* Your assignment:
Scan the entries for "精卫填海". Every line that holds it is to be copied.

* Information given:
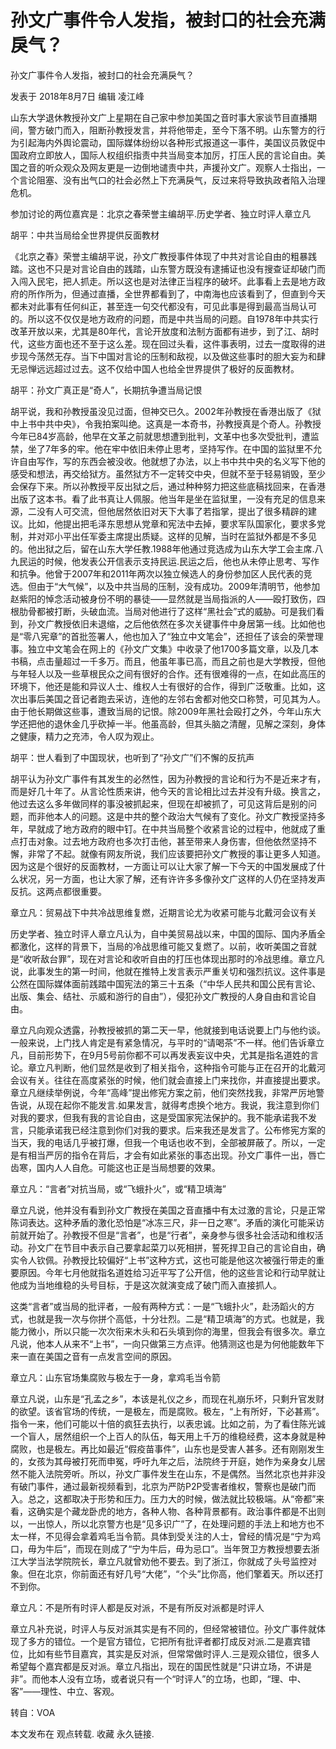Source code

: # 孙文广事件令人发指，被封口的社会充满戾气？

孙文广事件令人发指，被封口的社会充满戾气？

发表于 2018年8月7日 编辑 凌江峰

山东大学退休教授孙文广上星期在自己家中参加美国之音时事大家谈节目直播期间，警方破门而入，阻断孙教授发言，并将他带走，至今下落不明。山东警方的行为引起海内外舆论震动，国际媒体纷纷以各种形式报道这一事件，美国议员敦促中国政府立即放人，国际人权组织指责中共当局变本加厉，打压人民的言论自由。美国之音的听众观众及网友更是一边倒地谴责中共，声援孙文广。观察人士指出，一个言论阻塞、没有出气口的社会必然上下充满戾气，反过来将导致执政者陷入治理危机。

参加讨论的两位嘉宾是：北京之春荣誉主编胡平.历史学者、独立时评人章立凡

胡平：中共当局给全世界提供反面教材

《北京之春》荣誉主编胡平说，孙文广教授事件体现了中共对言论自由的粗暴践踏。这也不只是对言论自由的践踏，山东警方既没有逮捕证也没有搜查证却破门而入闯入民宅，把人抓走。所以这也是对法律正当程序的破坏。此事看上去是地方政府的所作所为，但通过直播，全世界都看到了，中南海也应该看到了，但直到今天都未对此事有任何纠正，甚至连一句交代都没有，可见此事是得到最高当局认可的。所以这不仅仅是地方政府的问题，而是中共当局的问题。自1978年中共实行改革开放以来，尤其是80年代，言论开放度和法制方面都有进步，到了江、胡时代，这些方面也还不至于这么差。现在回过头看，这件事表明，过去一度取得的进步现今荡然无存。当下中国对言论的压制和敌视，以及做这些事时的胆大妄为和肆无忌惮远远超过过去。这不仅给中国人也给全世界提供了极好的反面教材。

胡平：孙文广真正是“奇人”，长期抗争遭当局记恨

胡平说，我和孙教授虽没见过面，但神交已久。2002年孙教授在香港出版了《狱中上书中共中央》，令我拍案叫绝。这真是一本奇书，孙教授真是个奇人。孙教授今年已84岁高龄，他早在文革之前就思想遭到批判，文革中也多次受批判，遭监禁，坐了7年多的牢。他在牢中依旧未停止思考，坚持写作。在中国的监狱里不允许自由写作，写的东西会被没收。他就想了办法，以上书中共中央的名义写下他的感受和想法，再交给狱方。虽然狱方不一定转交中央，但就不至于轻易销毁，至少会保存下来。所以孙教授平反出狱之后，通过种种努力把这些底稿找回来，在香港出版了这本书。看了此书真让人佩服。他当年是坐在监狱里，一没有充足的信息来源，二没有人可交流，但他居然依旧对天下大事了若指掌，提出了很多精辟的建议。比如，他提出把毛泽东思想从党章和宪法中去掉，要求军队国家化，要求多党制，并对邓小平出任军委主席提出质疑。这样的见解，当时在监狱外都是不多见的。他出狱之后，留在山东大学任教.1988年他通过竞选成为山东大学工会主席.八九民运的时候，他发表公开信表示支持民运.民运之后，他也从未停止思考、写作和抗争。他曾于2007年和2011年两次以独立候选人的身份参加区人民代表的竞选。但由于“大气候”，以及中共当局的压制，没有成功。2009年清明节，他参加赵紫阳的悼念活动被身份不明的暴徒——显然就是当局指派的人——殴打致伤，四根肋骨都被打断，头破血流。当局对他进行了这样“黑社会”式的威胁。可是我们看到，孙文广教授依旧未退缩，之后他依然在多次关键事件中身居第一线。比如他也是“零八宪章”的首批签署人，他也加入了“独立中文笔会”，还担任了该会的荣誉理事。独立中文笔会在网上的《孙文广文集》中收录了他1700多篇文章，以及几本书稿，点击量超过一千多万。而且，他虽年事已高，而且之前也是大学教授，但他与年轻人以及一些草根民众之间有很好的合作。还有很难得的一点，在如此高压的环境下，他还是能和异议人士、维权人士有很好的合作，得到广泛敬重。比如，这次出事后美国之音记者跑去采访，连他的左邻右舍都对他交口称赞，可见其为人。由于他长期做这些事，遭致当局的记恨。除2009年黑社会殴打之外，今年山东大学还把他的退休金几乎砍掉一半。他虽高龄，但其头脑之清醒，见解之深刻，身体之健康，精力之充沛，令人叹为观止。

胡平：世人看到了中国现状，也听到了“孙文广”们不懈的反抗声

胡平认为孙文广事件有其发生的必然性，因为孙教授的言论和行为不是近来才有，而是好几十年了。从言论性质来讲，他今天的言论相比过去并没有升级。换言之，他过去这么多年做同样的事没被抓起来，但现在却被抓了，可见这背后是别的问题，而非他本人的问题。这是中共的整个政治大气候有了变化。孙文广教授坚持多年，早就成了地方政府的眼中钉。在中共当局整个收紧言论的过程中，他就成了重点打击对象。过去地方政府也多次打击他，甚至带来人身伤害，但他依然坚持不懈，非常了不起。就像有网友所说，我们应该要把孙文广教授的事让更多人知道。因为这是个很好的反面教材，一方面让可以让大家了解一下今天的中国发展成了什么状况，另一方面，也让大家了解，还有许许多多像孙文广这样的人仍在坚持发声反抗。这两点都很重要。

章立凡：贸易战下中共冷战思维复燃，近期言论尤为收紧可能与北戴河会议有关

历史学者、独立时评人章立凡认为，自中美贸易战以来，中国的国际、国内矛盾全都激化，这样的背景下，当局的冷战思维可能又复燃了。以前，收听美国之音就是“收听敌台罪”，现在对言论和收听自由的打压也体现出那时的冷战思维。章立凡说，此事发生的第一时间，他就在推特上发言表示严重关切和强烈抗议。这件事是公然在国际媒体面前践踏中国宪法的第三十五条（“中华人民共和国公民有言论、出版、集会、结社、示威和游行的自由”），侵犯孙文广教授的人身自由和言论自由。

章立凡向观众透露，孙教授被抓的第二天一早，他就接到电话说要上门与他约谈。一般来说，上门找人肯定是有紧急情况，与平时的“请喝茶”不一样。他们告诉章立凡，目前形势下，在9月5号前你都不可以再发表妄议中央，尤其是指名道姓的言论。章立凡判断，他们显然是收到了相关指令，这种指令可能与正在召开的北戴河会议有关。往往在高度紧张的时候，他们就会直接上门来找你，并直接提出要求。章立凡继续举例说，今年“高峰”提出修宪方案之前，他们突然找我，非常严厉地警告说，从现在起你不能发言.如果发言，就得考虑换个地方。我说，我注意到你们对我的要求，但我有我的言论自由，这是受国家宪法保护的。我不能承诺我不发言，只能承诺我已经注意到你们对我的要求。后来我还是发言了。公布修宪方案的当天，我的电话几乎被打爆，但我一个电话也收不到，全部被屏蔽了。所以，一定是有相当严厉的指令在背后，才会有如此紧张的事态出现。孙文广事件一出，唇亡齿寒，国内人人自危。可能这也正是当局想要的效果。

章立凡：“言者”对抗当局，或“飞蛾扑火”，或“精卫填海”

章立凡说，他并没有看到孙文广教授在美国之音直播中有太过激的言论，只是正常陈词表达。这种矛盾的激化恐怕是“冰冻三尺，非一日之寒”。矛盾的演化可能采访前就开始了。孙教授不但是“言者”，也是“行者”，亲身参与很多社会活动和维权活动。孙文广在节目中表示自己要拿起菜刀以死相拼，誓死捍卫自己的言论自由，确实令人钦佩。孙教授比较偏好“上书”这种方式，这也可能是他这次被强行带走的重要原因。今年七月他就指名道姓给习近平写了公开信，他的这些言论和行动早就让他成为当地维稳的头号目标，于是这次就演变成了破门而入直接抓人。

这类“言者”或当局的批评者，一般有两种方式：一是“飞蛾扑火”，赴汤蹈火的方式，也就是我一次与你拼个高低，十分壮烈。二是“精卫填海”的方式。也就是，我能力微小，所以只能一次次衔来木头和石头填到你的海里，但我会有很多次。章立凡说，他本人从来不“上书”，一向只做第三方点评。他猜测这也是为何他能数年下来一直在美国之音有一点发言空间的原因。

章立凡：山东官场集腐败与极左于一身，拿鸡毛当令箭

章立凡说，山东是“孔孟之乡”，本该是礼仪之乡，而现在礼崩乐坏，只剩升官发财的欲望。该省官场的传统，一是极左，而是腐败。极左，“上有所好，下必甚焉”。指令一来，他们可能以十倍的疯狂去执行，以表忠诚。比如之前，为了看住陈光诚一个盲人，居然组织一个上百人的队伍，每天用上千万的维稳经费，这本身就是种腐败，也是极左。再比如最近“假疫苗事件”，山东也是受害人甚多。还有刚刚发生的，女孩为其母被打死而申冤，呼吁九年之后，法院终于开庭，她作为亲身女儿居然不能入法院旁听。所以，孙文广事件发生在山东，不是偶然。当然北京也并非没有破门事件，通过最新视频看到，北京为严防P2P受害者维权，警察也是破门而入。总之，这都取决于形势和压力。压力大的时候，做法就比较极端。从“帝都”来看，这确实是个藏龙卧虎的地方，各种人物、各种背景都有。政治事件都是不出则以，一出惊人，所以北京警方也是“见多识广”了，在处理问题的手法上和地方也不太一样，不见得会拿着鸡毛当令箭。具体到受关注的人士，曾经的情况是“宁为鸡口，毋为牛后”，而现在则成了“宁为牛后，毋为忌口”。当年贺卫方教授想要去浙江大学当法学院院长，章立凡就曾劝他不要去。到了浙江，你就成了头号监控对象。但在北京，你前面还有好几号“大佬”，“个头”比你高，他们擎着天。所以还打不到你。

章立凡：不是所有时评人都是反对派，不是有所反对派都是时评人

章立凡补充说，时评人与反对派其实是有不同的，但经常被错位。孙文广事件就体现了多方的错位。一个是官方错位，它把所有批评者都打成反对派.二是嘉宾错位，比如有些节目嘉宾，其实是反对派，但常常做时评人.三是观众错位，很多人希望每个嘉宾都是反对派。章立凡指出，现在的国民性就是“只讲立场，不讲是非”。而他本人没有立场，或者说只有一个“时评人”的立场，也即，“理、中、客”——理性、中立、客观。

转自：VOA

本文发布在 观点转载. 收藏 永久链接.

* Response for this exercise:
章立凡：“言者”对抗当局，或“飞蛾扑火”，或“精卫填海”
这类“言者”或当局的批评者，一般有两种方式：一是“飞蛾扑火”，赴汤蹈火的方式，也就是我一次与你拼个高低，十分壮烈。二是“精卫填海”的方式。也就是，我能力微小，所以只能一次次衔来木头和石头填到你的海里，但我会有很多次。章立凡说，他本人从来不“上书”，一向只做第三方点评。他猜测这也是为何他能数年下来一直在美国之音有一点发言空间的原因。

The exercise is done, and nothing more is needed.